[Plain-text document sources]
------------------------------

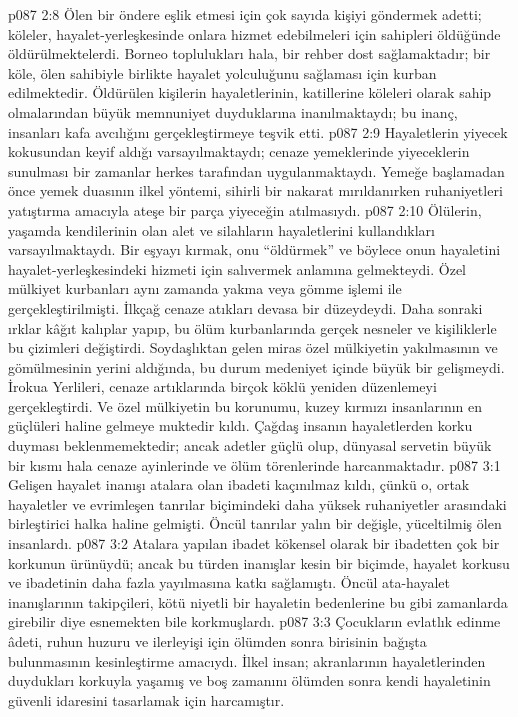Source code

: \vs p087 2:8 Ölen bir öndere eşlik etmesi için çok sayıda kişiyi göndermek adetti; köleler, hayalet\hyp{}yerleşkesinde onlara hizmet edebilmeleri için sahipleri öldüğünde öldürülmektelerdi. Borneo toplulukları hala, bir rehber dost sağlamaktadır; bir köle, ölen sahibiyle birlikte hayalet yolculuğunu sağlaması için kurban edilmektedir. Öldürülen kişilerin hayaletlerinin, katillerine köleleri olarak sahip olmalarından büyük memnuniyet duyduklarına inanılmaktaydı; bu inanç, insanları kafa avcılığını gerçekleştirmeye teşvik etti.
\vs p087 2:9 Hayaletlerin yiyecek kokusundan keyif aldığı varsayılmaktaydı; cenaze yemeklerinde yiyeceklerin sunulması bir zamanlar herkes tarafından uygulanmaktaydı. Yemeğe başlamadan önce yemek duasının ilkel yöntemi, sihirli bir nakarat mırıldanırken ruhaniyetleri yatıştırma amacıyla ateşe bir parça yiyeceğin atılmasıydı.
\vs p087 2:10 Ölülerin, yaşamda kendilerinin olan alet ve silahların hayaletlerini kullandıkları varsayılmaktaydı. Bir eşyayı kırmak, onu “öldürmek” ve böylece onun hayaletini hayalet\hyp{}yerleşkesindeki hizmeti için salıvermek anlamına gelmekteydi. Özel mülkiyet kurbanları aynı zamanda yakma veya gömme işlemi ile gerçekleştirilmişti. İlkçağ cenaze atıkları devasa bir düzeydeydi. Daha sonraki ırklar kâğıt kalıplar yapıp, bu ölüm kurbanlarında gerçek nesneler ve kişiliklerle bu çizimleri değiştirdi. Soydaşlıktan gelen miras özel mülkiyetin yakılmasının ve gömülmesinin yerini aldığında, bu durum medeniyet içinde büyük bir gelişmeydi. İrokua Yerlileri, cenaze artıklarında birçok köklü yeniden düzenlemeyi gerçekleştirdi. Ve özel mülkiyetin bu korunumu, kuzey kırmızı insanlarının en güçlüleri haline gelmeye muktedir kıldı. Çağdaş insanın hayaletlerden korku duyması beklenmemektedir; ancak adetler güçlü olup, dünyasal servetin büyük bir kısmı hala cenaze ayinlerinde ve ölüm törenlerinde harcanmaktadır.
\vs p087 3:1 Gelişen hayalet inanışı atalara olan ibadeti kaçınılmaz kıldı, çünkü o, ortak hayaletler ve evrimleşen tanrılar biçimindeki daha yüksek ruhaniyetler arasındaki birleştirici halka haline gelmişti. Öncül tanrılar yalın bir değişle, yüceltilmiş ölen insanlardı.
\vs p087 3:2 Atalara yapılan ibadet kökensel olarak bir ibadetten çok bir korkunun ürünüydü; ancak bu türden inanışlar kesin bir biçimde, hayalet korkusu ve ibadetinin daha fazla yayılmasına katkı sağlamıştı. Öncül ata\hyp{}hayalet inanışlarının takipçileri, kötü niyetli bir hayaletin bedenlerine bu gibi zamanlarda girebilir diye esnemekten bile korkmuşlardı.
\vs p087 3:3 Çocukların evlatlık edinme âdeti, ruhun huzuru ve ilerleyişi için ölümden sonra birisinin bağışta bulunmasının kesinleştirme amacıydı. İlkel insan; akranlarının hayaletlerinden duydukları korkuyla yaşamış ve boş zamanını ölümden sonra kendi hayaletinin güvenli idaresini tasarlamak için harcamıştır.
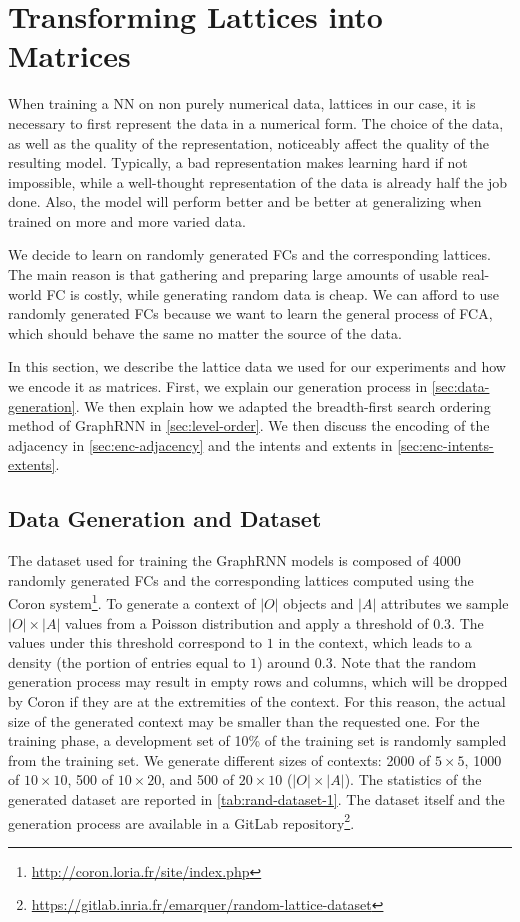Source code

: 
\section{Transforming Lattices into Matrices\label{sec:data-format}}
When training a NN on non purely numerical data, lattices in our case, it is necessary to first represent the data in a numerical form.
The choice of the data, as well as the quality of the representation, noticeably affect the quality of the resulting model.
Typically, a bad representation makes learning hard if not impossible, while a well-thought representation of the data is already half the job done.
Also, the model will perform better and be better at generalizing when trained on more and more varied data.

We decide to learn on randomly generated FCs and the corresponding lattices.
The main reason is that gathering and preparing large amounts of usable real-world FC is costly, while generating random data is cheap.
We can afford to use randomly generated FCs because we want to learn the general process of FCA, which should behave the same no matter the source of the data.

In this section, we describe the lattice data we used for our experiments and how we encode it as matrices.
First, we explain our generation process in \cref{sec:data-generation}.
We then explain how we adapted the breadth-first search ordering method of GraphRNN in \cref{sec:level-order}.
We then discuss the encoding of the adjacency in \cref{sec:enc-adjacency} and the intents and extents in \cref{sec:enc-intents-extents}.

\subsection{Data Generation and Dataset\label{sec:data-generation}}
The dataset used for training the GraphRNN models is composed of 4000 randomly generated FCs and the corresponding lattices computed using the Coron system\footnote{\url{http://coron.loria.fr/site/index.php}}.
To generate a context of $|O|$ objects and $|A|$ attributes we sample $|O|\times|A|$ values from a Poisson distribution and apply a threshold of $0.3$.
The values under this threshold correspond to $1$ in the context, which leads to a density (the portion of entries equal to $1$) around $0.3$.
Note that the random generation process may result in empty rows and columns, which will be dropped by Coron if they are at the extremities of the context.
For this reason, the actual size of the generated context may be smaller than the requested one.
For the training phase, a development set of 10\% of the training set is randomly sampled from the training set. 
We generate different sizes of contexts: 2000 of $5 \times 5$, 1000 of $10 \times 10$, 500 of $10 \times 20$, and 500 of $20 \times 10$ ($|O|\times|A|$).
The statistics of the generated dataset are reported in \cref{tab:rand-dataset-1}.
The dataset itself and the generation process are available in a GitLab repository\footnote{\url{https://gitlab.inria.fr/emarquer/random-lattice-dataset}}.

------------------------------

◆ **What you need to do**
All the records above must be retyped exactly, except for their pictures.

◆ **Response for this exercise**
Source code

: \vs p087 2:8 Ölen bir öndere eşlik etmesi için çok sayıda kişiyi göndermek adetti; köleler, hayalet\hyp{}yerleşkesinde onlara hizmet edebilmeleri için sahipleri öldüğünde öldürülmektelerdi. Borneo toplulukları hala, bir rehber dost sağlamaktadır; bir köle, ölen sahibiyle birlikte hayalet yolculuğunu sağlaması için kurban edilmektedir. Öldürülen kişilerin hayaletlerinin, katillerine köleleri olarak sahip olmalarından büyük memnuniyet duyduklarına inanılmaktaydı; bu inanç, insanları kafa avcılığını gerçekleştirmeye teşvik etti.
\vs p087 2:9 Hayaletlerin yiyecek kokusundan keyif aldığı varsayılmaktaydı; cenaze yemeklerinde yiyeceklerin sunulması bir zamanlar herkes tarafından uygulanmaktaydı. Yemeğe başlamadan önce yemek duasının ilkel yöntemi, sihirli bir nakarat mırıldanırken ruhaniyetleri yatıştırma amacıyla ateşe bir parça yiyeceğin atılmasıydı.
\vs p087 2:10 Ölülerin, yaşamda kendilerinin olan alet ve silahların hayaletlerini kullandıkları varsayılmaktaydı. Bir eşyayı kırmak, onu “öldürmek” ve böylece onun hayaletini hayalet\hyp{}yerleşkesindeki hizmeti için salıvermek anlamına gelmekteydi. Özel mülkiyet kurbanları aynı zamanda yakma veya gömme işlemi ile gerçekleştirilmişti. İlkçağ cenaze atıkları devasa bir düzeydeydi. Daha sonraki ırklar kâğıt kalıplar yapıp, bu ölüm kurbanlarında gerçek nesneler ve kişiliklerle bu çizimleri değiştirdi. Soydaşlıktan gelen miras özel mülkiyetin yakılmasının ve gömülmesinin yerini aldığında, bu durum medeniyet içinde büyük bir gelişmeydi. İrokua Yerlileri, cenaze artıklarında birçok köklü yeniden düzenlemeyi gerçekleştirdi. Ve özel mülkiyetin bu korunumu, kuzey kırmızı insanlarının en güçlüleri haline gelmeye muktedir kıldı. Çağdaş insanın hayaletlerden korku duyması beklenmemektedir; ancak adetler güçlü olup, dünyasal servetin büyük bir kısmı hala cenaze ayinlerinde ve ölüm törenlerinde harcanmaktadır.
\vs p087 3:1 Gelişen hayalet inanışı atalara olan ibadeti kaçınılmaz kıldı, çünkü o, ortak hayaletler ve evrimleşen tanrılar biçimindeki daha yüksek ruhaniyetler arasındaki birleştirici halka haline gelmişti. Öncül tanrılar yalın bir değişle, yüceltilmiş ölen insanlardı.
\vs p087 3:2 Atalara yapılan ibadet kökensel olarak bir ibadetten çok bir korkunun ürünüydü; ancak bu türden inanışlar kesin bir biçimde, hayalet korkusu ve ibadetinin daha fazla yayılmasına katkı sağlamıştı. Öncül ata\hyp{}hayalet inanışlarının takipçileri, kötü niyetli bir hayaletin bedenlerine bu gibi zamanlarda girebilir diye esnemekten bile korkmuşlardı.
\vs p087 3:3 Çocukların evlatlık edinme âdeti, ruhun huzuru ve ilerleyişi için ölümden sonra birisinin bağışta bulunmasının kesinleştirme amacıydı. İlkel insan; akranlarının hayaletlerinden duydukları korkuyla yaşamış ve boş zamanını ölümden sonra kendi hayaletinin güvenli idaresini tasarlamak için harcamıştır.
Source code

: 
\section{Transforming Lattices into Matrices\label{sec:data-format}}
When training a NN on non purely numerical data, lattices in our case, it is necessary to first represent the data in a numerical form.
The choice of the data, as well as the quality of the representation, noticeably affect the quality of the resulting model.
Typically, a bad representation makes learning hard if not impossible, while a well-thought representation of the data is already half the job done.
Also, the model will perform better and be better at generalizing when trained on more and more varied data.

We decide to learn on randomly generated FCs and the corresponding lattices.
The main reason is that gathering and preparing large amounts of usable real-world FC is costly, while generating random data is cheap.
We can afford to use randomly generated FCs because we want to learn the general process of FCA, which should behave the same no matter the source of the data.

In this section, we describe the lattice data we used for our experiments and how we encode it as matrices.
First, we explain our generation process in \cref{sec:data-generation}.
We then explain how we adapted the breadth-first search ordering method of GraphRNN in \cref{sec:level-order}.
We then discuss the encoding of the adjacency in \cref{sec:enc-adjacency} and the intents and extents in \cref{sec:enc-intents-extents}.

\subsection{Data Generation and Dataset\label{sec:data-generation}}
The dataset used for training the GraphRNN models is composed of 4000 randomly generated FCs and the corresponding lattices computed using the Coron system\footnote{\url{http://coron.loria.fr/site/index.php}}.
To generate a context of $|O|$ objects and $|A|$ attributes we sample $|O|\times|A|$ values from a Poisson distribution and apply a threshold of $0.3$.
The values under this threshold correspond to $1$ in the context, which leads to a density (the portion of entries equal to $1$) around $0.3$.
Note that the random generation process may result in empty rows and columns, which will be dropped by Coron if they are at the extremities of the context.
For this reason, the actual size of the generated context may be smaller than the requested one.
For the training phase, a development set of 10\% of the training set is randomly sampled from the training set. 
We generate different sizes of contexts: 2000 of $5 \times 5$, 1000 of $10 \times 10$, 500 of $10 \times 20$, and 500 of $20 \times 10$ ($|O|\times|A|$).
The statistics of the generated dataset are reported in \cref{tab:rand-dataset-1}.
The dataset itself and the generation process are available in a GitLab repository\footnote{\url{https://gitlab.inria.fr/emarquer/random-lattice-dataset}}.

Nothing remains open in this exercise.